### Work task
From the records below, output exactly the lines running from the line containing "send text messages" through the line containing "where those actions", and no others.

(Collected data)
************

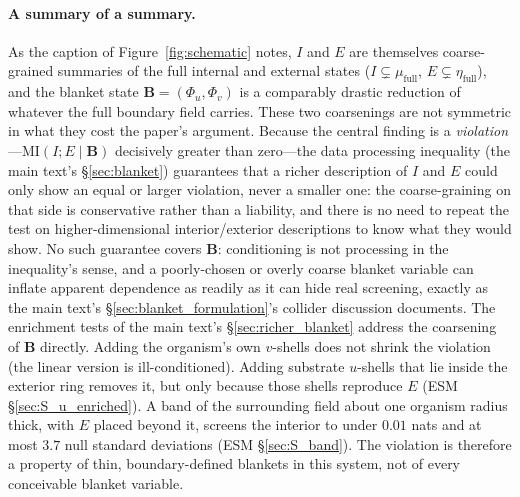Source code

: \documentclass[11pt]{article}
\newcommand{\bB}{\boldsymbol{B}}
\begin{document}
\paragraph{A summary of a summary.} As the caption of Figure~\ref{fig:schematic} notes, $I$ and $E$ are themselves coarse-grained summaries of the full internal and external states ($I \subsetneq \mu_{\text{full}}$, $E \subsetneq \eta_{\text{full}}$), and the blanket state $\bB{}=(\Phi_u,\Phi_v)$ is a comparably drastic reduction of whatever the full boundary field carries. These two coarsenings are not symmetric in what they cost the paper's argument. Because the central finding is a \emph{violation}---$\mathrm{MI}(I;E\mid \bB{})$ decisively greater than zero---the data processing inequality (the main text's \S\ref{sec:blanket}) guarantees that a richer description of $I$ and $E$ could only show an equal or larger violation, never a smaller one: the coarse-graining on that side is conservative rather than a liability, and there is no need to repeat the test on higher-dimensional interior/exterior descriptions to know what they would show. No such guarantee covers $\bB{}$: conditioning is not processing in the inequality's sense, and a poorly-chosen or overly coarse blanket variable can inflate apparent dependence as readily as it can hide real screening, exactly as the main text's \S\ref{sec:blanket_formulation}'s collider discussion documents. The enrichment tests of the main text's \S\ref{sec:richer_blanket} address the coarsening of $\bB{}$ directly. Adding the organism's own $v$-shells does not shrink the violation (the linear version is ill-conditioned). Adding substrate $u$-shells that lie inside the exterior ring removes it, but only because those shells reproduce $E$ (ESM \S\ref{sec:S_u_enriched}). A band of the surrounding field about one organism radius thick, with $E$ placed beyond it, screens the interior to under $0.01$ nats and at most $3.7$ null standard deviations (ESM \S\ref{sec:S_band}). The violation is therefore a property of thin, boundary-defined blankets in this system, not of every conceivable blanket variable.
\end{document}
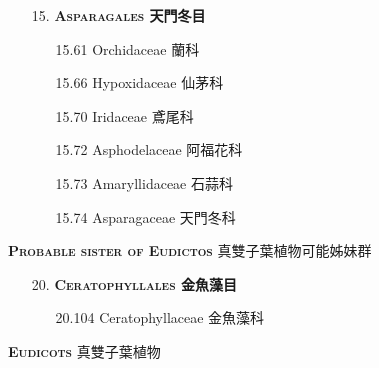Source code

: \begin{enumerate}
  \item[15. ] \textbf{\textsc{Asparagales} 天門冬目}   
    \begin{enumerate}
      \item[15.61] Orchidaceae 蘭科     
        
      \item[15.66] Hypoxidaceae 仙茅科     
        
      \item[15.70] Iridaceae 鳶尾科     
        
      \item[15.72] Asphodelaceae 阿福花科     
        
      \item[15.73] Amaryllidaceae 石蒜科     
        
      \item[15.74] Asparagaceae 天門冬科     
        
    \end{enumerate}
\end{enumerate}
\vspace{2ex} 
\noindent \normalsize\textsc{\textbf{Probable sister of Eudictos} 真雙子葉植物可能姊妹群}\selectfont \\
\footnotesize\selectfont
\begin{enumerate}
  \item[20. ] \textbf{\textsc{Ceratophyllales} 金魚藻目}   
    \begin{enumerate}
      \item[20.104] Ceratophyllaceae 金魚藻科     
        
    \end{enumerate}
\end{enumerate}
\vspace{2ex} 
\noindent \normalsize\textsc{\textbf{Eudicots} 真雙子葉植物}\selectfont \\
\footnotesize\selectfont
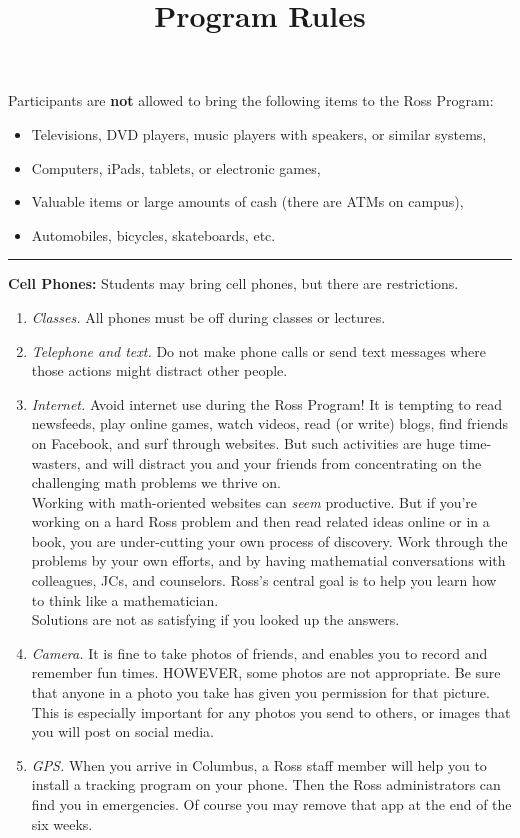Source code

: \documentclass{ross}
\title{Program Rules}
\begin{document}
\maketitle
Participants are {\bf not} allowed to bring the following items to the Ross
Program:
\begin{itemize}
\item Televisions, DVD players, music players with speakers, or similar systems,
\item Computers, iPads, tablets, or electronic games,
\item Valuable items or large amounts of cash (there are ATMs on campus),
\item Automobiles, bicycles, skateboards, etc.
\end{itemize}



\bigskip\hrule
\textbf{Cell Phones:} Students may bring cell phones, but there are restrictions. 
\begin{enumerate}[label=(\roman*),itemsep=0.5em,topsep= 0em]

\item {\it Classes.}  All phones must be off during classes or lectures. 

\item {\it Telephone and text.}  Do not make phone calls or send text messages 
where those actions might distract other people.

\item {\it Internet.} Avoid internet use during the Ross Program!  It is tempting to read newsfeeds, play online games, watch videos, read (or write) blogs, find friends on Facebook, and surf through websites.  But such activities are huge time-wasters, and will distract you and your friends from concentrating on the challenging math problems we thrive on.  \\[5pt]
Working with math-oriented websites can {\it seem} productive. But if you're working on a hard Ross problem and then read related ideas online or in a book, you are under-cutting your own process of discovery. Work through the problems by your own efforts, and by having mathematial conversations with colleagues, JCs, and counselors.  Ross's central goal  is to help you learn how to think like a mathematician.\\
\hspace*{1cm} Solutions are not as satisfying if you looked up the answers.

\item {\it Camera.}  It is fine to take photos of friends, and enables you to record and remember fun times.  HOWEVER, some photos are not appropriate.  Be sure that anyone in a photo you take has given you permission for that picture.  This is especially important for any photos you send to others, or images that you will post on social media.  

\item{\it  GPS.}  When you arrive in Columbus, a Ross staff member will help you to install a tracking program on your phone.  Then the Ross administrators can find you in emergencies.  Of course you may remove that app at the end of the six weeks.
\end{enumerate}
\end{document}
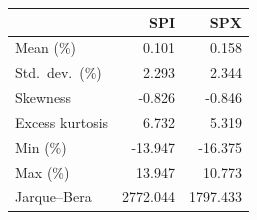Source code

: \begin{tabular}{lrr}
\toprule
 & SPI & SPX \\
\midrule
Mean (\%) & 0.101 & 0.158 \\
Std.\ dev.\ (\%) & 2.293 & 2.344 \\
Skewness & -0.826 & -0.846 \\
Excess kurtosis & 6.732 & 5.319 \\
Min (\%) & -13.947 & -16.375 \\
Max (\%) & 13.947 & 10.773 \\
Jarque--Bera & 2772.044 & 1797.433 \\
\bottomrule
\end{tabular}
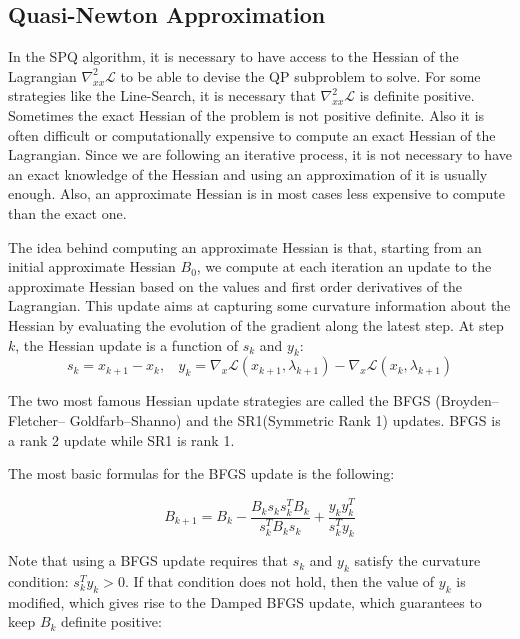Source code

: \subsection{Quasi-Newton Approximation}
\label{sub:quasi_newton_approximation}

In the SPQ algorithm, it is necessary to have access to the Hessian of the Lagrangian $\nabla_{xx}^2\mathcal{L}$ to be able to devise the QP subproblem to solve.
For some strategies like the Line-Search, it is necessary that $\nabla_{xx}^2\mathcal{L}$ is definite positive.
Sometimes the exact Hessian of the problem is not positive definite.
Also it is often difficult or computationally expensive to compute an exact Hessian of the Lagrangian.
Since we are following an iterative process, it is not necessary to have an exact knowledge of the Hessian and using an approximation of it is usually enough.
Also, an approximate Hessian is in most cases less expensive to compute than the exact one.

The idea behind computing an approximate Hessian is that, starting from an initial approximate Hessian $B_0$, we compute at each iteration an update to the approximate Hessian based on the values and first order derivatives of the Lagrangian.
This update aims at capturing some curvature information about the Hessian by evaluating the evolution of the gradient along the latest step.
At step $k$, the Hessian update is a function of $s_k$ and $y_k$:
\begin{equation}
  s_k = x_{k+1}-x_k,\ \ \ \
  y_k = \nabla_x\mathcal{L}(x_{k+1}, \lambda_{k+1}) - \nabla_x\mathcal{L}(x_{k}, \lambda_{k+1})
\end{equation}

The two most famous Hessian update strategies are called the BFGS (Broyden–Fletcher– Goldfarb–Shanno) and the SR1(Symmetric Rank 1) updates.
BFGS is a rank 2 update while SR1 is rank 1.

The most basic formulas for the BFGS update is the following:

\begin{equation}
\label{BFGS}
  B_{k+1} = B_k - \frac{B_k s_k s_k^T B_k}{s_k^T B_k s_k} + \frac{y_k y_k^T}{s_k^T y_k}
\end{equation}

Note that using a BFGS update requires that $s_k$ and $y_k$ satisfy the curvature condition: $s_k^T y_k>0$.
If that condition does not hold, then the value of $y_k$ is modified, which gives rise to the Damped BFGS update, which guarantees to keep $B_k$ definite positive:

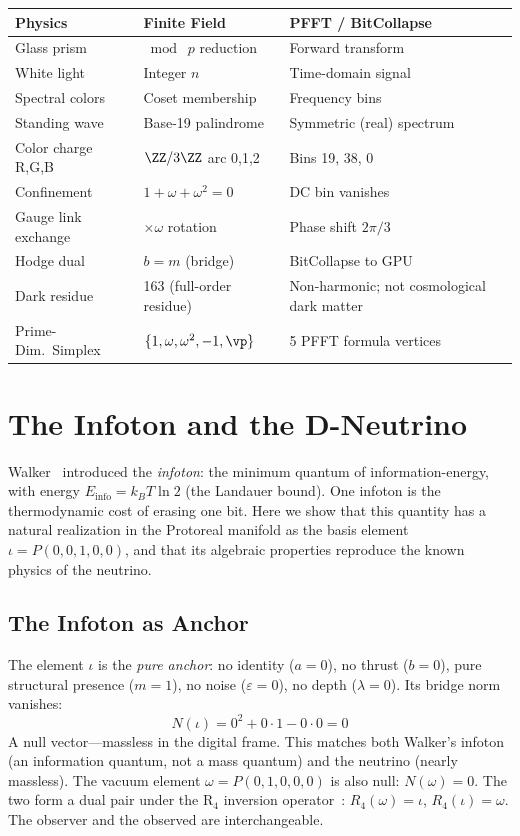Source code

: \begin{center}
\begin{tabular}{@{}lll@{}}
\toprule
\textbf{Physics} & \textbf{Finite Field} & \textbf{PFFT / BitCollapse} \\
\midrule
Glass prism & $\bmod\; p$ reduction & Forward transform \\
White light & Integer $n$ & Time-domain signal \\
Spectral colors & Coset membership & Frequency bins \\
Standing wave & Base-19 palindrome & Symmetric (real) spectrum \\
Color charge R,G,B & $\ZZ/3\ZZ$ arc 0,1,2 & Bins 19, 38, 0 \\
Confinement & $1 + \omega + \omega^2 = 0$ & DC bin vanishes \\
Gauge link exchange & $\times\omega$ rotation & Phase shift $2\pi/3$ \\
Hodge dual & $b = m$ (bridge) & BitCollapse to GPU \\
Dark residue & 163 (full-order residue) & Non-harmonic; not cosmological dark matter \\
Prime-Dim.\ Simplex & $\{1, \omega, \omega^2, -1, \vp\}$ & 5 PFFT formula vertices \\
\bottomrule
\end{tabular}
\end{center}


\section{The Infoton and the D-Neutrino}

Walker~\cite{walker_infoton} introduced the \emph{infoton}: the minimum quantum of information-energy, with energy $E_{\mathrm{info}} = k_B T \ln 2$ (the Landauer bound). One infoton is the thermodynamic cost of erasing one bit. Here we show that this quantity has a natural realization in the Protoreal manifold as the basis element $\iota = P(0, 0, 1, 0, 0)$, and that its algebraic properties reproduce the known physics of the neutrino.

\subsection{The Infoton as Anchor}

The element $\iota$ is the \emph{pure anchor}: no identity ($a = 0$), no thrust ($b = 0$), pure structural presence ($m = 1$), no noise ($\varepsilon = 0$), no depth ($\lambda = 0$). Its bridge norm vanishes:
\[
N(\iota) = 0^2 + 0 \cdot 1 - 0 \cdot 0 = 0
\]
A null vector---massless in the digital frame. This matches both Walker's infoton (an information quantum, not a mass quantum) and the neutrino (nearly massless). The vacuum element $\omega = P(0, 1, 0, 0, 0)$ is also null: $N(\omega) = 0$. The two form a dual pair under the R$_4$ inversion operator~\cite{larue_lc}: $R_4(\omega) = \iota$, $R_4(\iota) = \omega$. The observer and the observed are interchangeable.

************

### Solution for this task
\item {\it Telephone and text.}  Do not make phone calls or send text messages 
where those actions might distract other people.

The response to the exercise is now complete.